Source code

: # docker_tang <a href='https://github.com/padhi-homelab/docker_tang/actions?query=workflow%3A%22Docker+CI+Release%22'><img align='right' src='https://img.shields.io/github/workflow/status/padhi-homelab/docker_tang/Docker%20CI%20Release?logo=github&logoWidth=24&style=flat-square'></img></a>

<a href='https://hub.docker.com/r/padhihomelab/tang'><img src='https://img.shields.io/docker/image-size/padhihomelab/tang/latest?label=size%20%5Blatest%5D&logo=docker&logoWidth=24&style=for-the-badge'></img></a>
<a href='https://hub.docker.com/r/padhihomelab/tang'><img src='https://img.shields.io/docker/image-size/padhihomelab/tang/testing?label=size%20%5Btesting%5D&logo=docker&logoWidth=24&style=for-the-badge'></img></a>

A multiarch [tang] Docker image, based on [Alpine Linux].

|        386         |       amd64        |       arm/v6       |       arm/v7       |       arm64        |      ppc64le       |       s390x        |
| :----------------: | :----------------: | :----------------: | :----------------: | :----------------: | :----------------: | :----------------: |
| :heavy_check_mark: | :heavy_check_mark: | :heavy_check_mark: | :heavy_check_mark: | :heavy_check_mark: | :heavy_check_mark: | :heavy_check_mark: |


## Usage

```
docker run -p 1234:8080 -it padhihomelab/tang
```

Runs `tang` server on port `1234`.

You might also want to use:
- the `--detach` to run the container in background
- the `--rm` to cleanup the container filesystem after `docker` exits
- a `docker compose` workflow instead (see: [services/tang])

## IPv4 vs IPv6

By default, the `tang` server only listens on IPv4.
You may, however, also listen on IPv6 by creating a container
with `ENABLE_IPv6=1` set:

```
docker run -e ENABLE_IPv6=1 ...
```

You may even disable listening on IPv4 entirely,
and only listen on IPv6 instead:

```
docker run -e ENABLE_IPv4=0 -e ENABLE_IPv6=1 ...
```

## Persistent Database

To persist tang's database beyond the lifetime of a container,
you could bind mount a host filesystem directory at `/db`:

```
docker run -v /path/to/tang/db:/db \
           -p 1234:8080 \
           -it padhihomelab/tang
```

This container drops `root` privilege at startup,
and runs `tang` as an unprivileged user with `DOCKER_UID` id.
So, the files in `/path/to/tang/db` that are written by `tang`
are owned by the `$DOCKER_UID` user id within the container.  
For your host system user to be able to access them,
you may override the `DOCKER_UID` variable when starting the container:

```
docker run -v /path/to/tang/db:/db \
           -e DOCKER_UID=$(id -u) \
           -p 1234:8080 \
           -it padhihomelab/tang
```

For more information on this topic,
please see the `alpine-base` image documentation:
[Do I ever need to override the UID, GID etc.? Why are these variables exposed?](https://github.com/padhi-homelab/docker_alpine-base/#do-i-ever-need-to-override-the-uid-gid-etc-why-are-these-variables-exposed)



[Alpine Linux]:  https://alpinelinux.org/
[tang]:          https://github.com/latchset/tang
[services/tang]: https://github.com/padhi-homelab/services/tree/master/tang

> _What the task asks_
Copy out each line of the entries that holds "only".

> _Exercise solution_
By default, the `tang` server only listens on IPv4.
and only listen on IPv6 instead:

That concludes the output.